Charlie señaló hacia el bosque, a un punto situado al oeste de su posición:

—¡Allí!

Mientras miraban horrorizados, cuatro enormes árboles cayeron al suelo uno tras otro. El sonido volvió a escucharse una vez. Y otra. Cada vez, tres árboles cayeron al suelo con estrépito. No tenía sentido, pero Jeff tuvo la horrible idea de que algo se deslizaba por la jungla, derribando árboles a cada paso.

"Es una locura",
pensó,
"¡Tendría que ser algo realmente enorme'.".
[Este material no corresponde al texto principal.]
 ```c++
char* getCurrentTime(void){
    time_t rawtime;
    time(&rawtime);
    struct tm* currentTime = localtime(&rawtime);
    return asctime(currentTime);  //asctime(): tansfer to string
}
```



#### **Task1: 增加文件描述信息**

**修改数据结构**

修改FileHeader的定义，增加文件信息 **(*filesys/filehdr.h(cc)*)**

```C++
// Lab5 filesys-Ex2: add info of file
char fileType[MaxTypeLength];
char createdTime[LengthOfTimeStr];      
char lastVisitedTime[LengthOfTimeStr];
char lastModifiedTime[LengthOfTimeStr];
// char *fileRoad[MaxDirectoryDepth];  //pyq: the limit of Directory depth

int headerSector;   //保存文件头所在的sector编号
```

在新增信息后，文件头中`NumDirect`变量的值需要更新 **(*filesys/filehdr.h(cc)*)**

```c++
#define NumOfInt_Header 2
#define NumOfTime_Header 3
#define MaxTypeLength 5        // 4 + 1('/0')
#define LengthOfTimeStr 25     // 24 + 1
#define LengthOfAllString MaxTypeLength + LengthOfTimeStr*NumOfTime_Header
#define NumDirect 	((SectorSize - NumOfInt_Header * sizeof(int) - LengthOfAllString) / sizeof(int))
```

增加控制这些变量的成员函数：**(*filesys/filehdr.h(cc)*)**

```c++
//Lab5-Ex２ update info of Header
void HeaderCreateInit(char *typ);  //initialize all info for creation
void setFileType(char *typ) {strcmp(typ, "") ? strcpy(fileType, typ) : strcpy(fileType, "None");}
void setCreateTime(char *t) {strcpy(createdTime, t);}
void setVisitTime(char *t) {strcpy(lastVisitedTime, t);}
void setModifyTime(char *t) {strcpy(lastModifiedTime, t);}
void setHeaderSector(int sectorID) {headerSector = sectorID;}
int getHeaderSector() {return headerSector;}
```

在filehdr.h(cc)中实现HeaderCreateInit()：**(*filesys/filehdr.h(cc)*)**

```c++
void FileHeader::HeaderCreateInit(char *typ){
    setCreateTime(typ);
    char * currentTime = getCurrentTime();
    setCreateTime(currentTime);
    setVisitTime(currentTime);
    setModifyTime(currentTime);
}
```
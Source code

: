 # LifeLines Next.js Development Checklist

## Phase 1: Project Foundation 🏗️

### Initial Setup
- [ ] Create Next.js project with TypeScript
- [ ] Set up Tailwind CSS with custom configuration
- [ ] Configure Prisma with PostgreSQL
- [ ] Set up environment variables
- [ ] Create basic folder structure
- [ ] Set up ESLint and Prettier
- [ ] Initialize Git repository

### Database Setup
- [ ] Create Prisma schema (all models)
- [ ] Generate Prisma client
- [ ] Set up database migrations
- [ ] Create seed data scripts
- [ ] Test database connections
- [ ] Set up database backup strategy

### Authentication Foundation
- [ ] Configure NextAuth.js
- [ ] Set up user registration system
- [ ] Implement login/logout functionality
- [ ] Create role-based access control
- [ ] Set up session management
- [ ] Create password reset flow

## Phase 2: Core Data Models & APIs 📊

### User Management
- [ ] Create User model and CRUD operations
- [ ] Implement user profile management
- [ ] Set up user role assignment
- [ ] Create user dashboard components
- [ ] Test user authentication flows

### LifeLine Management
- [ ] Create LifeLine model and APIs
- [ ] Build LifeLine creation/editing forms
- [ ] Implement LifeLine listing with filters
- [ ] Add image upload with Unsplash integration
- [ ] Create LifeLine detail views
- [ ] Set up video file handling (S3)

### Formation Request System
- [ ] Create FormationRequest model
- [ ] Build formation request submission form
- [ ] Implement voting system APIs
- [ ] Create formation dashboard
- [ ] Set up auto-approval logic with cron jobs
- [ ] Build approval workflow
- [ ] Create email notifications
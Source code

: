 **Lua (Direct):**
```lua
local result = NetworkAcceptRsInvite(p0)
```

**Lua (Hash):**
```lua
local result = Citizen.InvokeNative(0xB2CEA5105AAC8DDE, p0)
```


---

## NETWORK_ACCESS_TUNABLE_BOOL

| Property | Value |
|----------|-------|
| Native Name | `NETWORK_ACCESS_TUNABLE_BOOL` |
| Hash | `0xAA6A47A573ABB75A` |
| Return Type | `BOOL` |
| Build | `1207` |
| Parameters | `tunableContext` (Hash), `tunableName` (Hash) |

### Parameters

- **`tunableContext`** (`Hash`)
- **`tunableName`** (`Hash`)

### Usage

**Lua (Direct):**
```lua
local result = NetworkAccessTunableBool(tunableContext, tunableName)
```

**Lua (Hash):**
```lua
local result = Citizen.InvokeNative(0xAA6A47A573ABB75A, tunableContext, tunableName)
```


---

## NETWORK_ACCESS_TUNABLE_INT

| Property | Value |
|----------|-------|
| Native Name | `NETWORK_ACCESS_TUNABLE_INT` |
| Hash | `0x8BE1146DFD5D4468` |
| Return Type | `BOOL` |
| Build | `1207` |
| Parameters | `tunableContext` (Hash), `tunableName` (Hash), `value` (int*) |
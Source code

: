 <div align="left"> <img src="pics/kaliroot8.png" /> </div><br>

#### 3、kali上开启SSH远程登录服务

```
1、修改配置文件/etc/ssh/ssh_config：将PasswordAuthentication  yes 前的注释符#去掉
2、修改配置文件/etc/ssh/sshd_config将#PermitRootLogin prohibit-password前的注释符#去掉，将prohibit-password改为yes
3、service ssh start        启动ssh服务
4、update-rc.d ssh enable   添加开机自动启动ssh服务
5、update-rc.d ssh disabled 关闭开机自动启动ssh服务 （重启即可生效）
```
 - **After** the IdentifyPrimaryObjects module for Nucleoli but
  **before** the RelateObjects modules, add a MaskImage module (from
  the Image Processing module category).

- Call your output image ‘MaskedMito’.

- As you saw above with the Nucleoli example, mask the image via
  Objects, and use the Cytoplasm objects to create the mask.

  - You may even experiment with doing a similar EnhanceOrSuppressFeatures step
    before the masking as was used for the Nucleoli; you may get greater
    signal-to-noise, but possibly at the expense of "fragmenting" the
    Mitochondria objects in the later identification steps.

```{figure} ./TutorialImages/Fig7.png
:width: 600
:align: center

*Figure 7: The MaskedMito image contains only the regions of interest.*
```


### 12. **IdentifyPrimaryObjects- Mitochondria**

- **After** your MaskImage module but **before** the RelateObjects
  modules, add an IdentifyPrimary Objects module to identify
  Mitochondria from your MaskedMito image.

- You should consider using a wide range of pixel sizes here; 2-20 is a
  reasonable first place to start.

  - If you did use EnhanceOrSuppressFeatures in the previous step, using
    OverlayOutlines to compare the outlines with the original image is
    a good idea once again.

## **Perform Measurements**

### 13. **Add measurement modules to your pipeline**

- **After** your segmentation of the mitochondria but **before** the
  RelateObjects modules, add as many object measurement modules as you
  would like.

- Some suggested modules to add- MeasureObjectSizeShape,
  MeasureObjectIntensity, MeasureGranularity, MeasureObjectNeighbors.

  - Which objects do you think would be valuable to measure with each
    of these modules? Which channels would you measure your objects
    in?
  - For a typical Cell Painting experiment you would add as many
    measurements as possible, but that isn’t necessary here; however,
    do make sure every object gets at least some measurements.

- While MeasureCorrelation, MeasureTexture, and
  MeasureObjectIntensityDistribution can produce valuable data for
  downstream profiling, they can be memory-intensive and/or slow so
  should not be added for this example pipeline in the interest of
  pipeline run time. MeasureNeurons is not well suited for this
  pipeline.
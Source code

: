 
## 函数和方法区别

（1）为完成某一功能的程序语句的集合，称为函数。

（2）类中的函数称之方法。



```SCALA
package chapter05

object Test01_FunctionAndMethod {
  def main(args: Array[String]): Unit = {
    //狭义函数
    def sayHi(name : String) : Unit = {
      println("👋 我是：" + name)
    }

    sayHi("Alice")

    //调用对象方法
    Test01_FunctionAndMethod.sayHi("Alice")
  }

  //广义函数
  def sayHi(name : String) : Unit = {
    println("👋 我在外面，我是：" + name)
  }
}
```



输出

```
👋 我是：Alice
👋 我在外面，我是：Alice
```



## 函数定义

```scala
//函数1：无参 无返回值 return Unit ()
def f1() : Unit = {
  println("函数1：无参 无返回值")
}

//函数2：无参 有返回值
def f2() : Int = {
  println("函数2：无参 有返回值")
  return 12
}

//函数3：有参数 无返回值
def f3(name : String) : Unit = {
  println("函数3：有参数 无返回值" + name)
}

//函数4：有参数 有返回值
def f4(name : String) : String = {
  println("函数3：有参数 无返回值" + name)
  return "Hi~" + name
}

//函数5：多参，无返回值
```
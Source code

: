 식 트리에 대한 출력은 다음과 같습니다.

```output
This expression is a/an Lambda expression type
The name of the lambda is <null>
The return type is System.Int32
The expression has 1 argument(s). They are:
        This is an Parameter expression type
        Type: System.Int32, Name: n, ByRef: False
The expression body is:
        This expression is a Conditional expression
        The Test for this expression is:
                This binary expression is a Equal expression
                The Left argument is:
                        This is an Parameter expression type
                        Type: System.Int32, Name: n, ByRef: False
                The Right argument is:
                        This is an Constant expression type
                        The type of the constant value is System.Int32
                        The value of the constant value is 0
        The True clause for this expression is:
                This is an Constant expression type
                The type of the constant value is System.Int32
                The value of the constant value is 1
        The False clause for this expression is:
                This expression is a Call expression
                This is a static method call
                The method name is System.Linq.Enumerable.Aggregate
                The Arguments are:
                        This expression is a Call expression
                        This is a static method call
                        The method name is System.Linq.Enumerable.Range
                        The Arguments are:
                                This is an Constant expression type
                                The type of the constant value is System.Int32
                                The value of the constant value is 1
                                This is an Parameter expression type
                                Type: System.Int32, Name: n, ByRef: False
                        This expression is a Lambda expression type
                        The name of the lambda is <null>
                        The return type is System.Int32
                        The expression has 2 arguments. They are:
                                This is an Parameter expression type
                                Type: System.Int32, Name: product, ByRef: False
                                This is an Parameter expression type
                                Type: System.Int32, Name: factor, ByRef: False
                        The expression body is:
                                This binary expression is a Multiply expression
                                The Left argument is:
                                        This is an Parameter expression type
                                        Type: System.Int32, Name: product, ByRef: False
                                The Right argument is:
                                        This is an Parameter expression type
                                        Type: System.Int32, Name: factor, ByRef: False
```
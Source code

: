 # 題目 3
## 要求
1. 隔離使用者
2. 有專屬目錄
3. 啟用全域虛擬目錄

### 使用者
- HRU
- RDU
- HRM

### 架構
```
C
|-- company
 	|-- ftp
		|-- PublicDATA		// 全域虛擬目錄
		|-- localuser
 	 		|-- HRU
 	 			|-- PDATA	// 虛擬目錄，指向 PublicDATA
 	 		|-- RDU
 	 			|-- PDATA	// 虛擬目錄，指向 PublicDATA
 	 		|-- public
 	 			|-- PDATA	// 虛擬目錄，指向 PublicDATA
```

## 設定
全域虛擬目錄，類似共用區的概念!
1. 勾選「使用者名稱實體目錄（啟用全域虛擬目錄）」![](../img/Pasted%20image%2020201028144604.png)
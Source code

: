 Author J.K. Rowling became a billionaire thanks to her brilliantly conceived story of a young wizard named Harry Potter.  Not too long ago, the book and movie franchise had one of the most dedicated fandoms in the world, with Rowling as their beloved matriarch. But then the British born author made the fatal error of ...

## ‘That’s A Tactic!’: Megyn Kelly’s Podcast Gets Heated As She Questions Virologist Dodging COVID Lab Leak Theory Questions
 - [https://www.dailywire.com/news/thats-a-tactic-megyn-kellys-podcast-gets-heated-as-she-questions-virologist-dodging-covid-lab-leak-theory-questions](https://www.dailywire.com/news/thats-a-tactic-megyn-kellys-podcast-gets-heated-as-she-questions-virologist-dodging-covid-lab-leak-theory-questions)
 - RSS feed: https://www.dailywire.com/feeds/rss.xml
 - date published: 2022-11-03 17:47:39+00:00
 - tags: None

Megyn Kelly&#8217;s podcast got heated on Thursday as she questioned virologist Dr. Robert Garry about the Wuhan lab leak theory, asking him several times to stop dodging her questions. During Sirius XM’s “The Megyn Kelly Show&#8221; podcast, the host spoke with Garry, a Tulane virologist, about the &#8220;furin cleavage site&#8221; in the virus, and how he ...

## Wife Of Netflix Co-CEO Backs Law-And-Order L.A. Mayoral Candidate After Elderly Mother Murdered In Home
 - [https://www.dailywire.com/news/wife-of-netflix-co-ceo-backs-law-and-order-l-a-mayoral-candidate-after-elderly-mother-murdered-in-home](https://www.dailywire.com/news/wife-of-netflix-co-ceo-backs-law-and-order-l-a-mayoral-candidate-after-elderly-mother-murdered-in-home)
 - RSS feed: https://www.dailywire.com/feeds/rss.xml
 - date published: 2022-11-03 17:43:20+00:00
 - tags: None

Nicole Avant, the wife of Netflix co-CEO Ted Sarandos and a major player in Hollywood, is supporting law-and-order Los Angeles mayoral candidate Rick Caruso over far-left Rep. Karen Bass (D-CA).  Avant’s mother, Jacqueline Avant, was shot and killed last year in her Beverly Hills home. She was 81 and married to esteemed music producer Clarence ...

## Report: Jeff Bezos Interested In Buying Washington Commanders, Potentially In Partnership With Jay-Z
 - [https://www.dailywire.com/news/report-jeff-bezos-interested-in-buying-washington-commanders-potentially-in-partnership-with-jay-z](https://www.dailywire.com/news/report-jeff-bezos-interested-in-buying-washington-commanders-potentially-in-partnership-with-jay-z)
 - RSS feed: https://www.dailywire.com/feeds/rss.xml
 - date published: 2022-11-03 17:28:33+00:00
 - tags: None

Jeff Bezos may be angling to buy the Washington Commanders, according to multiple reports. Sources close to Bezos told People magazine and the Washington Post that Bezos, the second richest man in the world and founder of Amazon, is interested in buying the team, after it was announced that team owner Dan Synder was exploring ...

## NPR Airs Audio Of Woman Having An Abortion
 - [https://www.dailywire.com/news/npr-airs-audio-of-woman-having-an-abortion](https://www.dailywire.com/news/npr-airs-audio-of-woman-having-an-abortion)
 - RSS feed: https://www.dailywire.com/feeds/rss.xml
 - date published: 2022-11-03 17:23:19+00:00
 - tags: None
Los hombres permanecieron inmóviles unos segundos, congelados por la sorpresa y el miedo.

—¡Salgamos de aquí! ¡Vamos! —gritó Locke.

Y empezaron a correr desesperadamente hacia la colina rocosa. Tenían pocas razones para creer que allí se encontrarían a salvo, pero en ese momento era el único lugar que les ofrecía la promesa de una esperanza.

Jeff esprintó como un atleta de larga distancia. Al igual que en la caída del avión, se sentía de alguna forma ajeno a su cuerpo, como si su yo físico llevase a su yo espiritual sentado sobre un hombro. El calmado "otro" de Jeff se daba cuenta con admiración de que Hurley, casi tan ancho como alto, era sorprendentemente ágil y se mantenía a la altura de los demás sin esfuerzo aparente.
"Es sorprendente lo que un poco de terror puede hacer por ti",
pensó.

Charlie y Michael mostraban expresiones de puro pánico, Locke parecía simplemente decidido. En ocasiones echaba un vistazo atrás, como para asegurarse de que todos seguían corriendo. Ese gesto hizo que Jeff lo admirara más que antes. Parecía indicar un nivel de responsabilidad y liderazgo que le sentaba bien.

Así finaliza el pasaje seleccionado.